Hong Kong’s benchmark Hang Seng index closes in bear market territory. As uncertainty over China’s property market and growth prospects wiped out early-year gains, Hong Kong’s benchmark stock index closed in bear market territory, falling 2.1% on Friday and closing more than 20% below its January highs.
The additional losses on Friday followed the announcement that the troubled Chinese real estate giant Evergrande had filed for bankruptcy in a U.S. court.
The company sought protection under Chapter 15 of the United States bankruptcy code, which shields non-U.S. companies undergoing reorganization from creditors.
As a result of the Hang Seng index’s decline on Friday, many of the region’s largest companies ended the day in the red, including Tencent (-2.34%), Alibaba (-3.44%), and HSBC (-1.1%).

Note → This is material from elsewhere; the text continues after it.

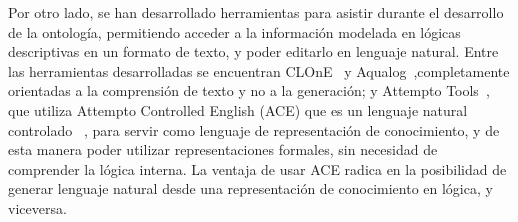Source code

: Por otro lado, se han desarrollado herramientas para asistir durante el desarrollo de la ontología, permitiendo acceder a la información modelada en lógicas descriptivas en un formato de texto, y poder editarlo en lenguaje natural. Entre las herramientas desarrolladas se encuentran CLOnE~\cite{power2010complexity} y Aqualog~\cite{lopez2005aqualog},completamente orientadas a la comprensión de texto y no a la generación; y Attempto Tools~\cite{attempto}, que utiliza Attempto Controlled English  (ACE) que es un lenguaje natural controlado ~\cite{CNL}, para servir como lenguaje de representación de conocimiento, y de esta manera poder utilizar representaciones formales, sin necesidad de comprender la lógica interna. La ventaja de usar ACE radica en la posibilidad de generar lenguaje natural desde una representación de conocimiento en lógica, y viceversa.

A bear market is a sustained decline in prices in which a broad market index falls at least 20% from its most recent peak. Friday’s closing price for the Hang Seng index was 17,950.85, a decrease of 20.88% from the closing price of 22,689.9 on January 27.
AJ Bell’s Russ Mould expressed concern over the recent filing by Country Garden, and when combined with their decision to suspend payments on some bonds, it raises worries of a potential domino effect.
JPMorgan predicts more high-yield defaults in emerging markets due to concerns over China’s property sector.
Country Garden has a wider range of property developments than Evergrande, who defaulted in 2021 and announced an offshore debt restructuring program in March.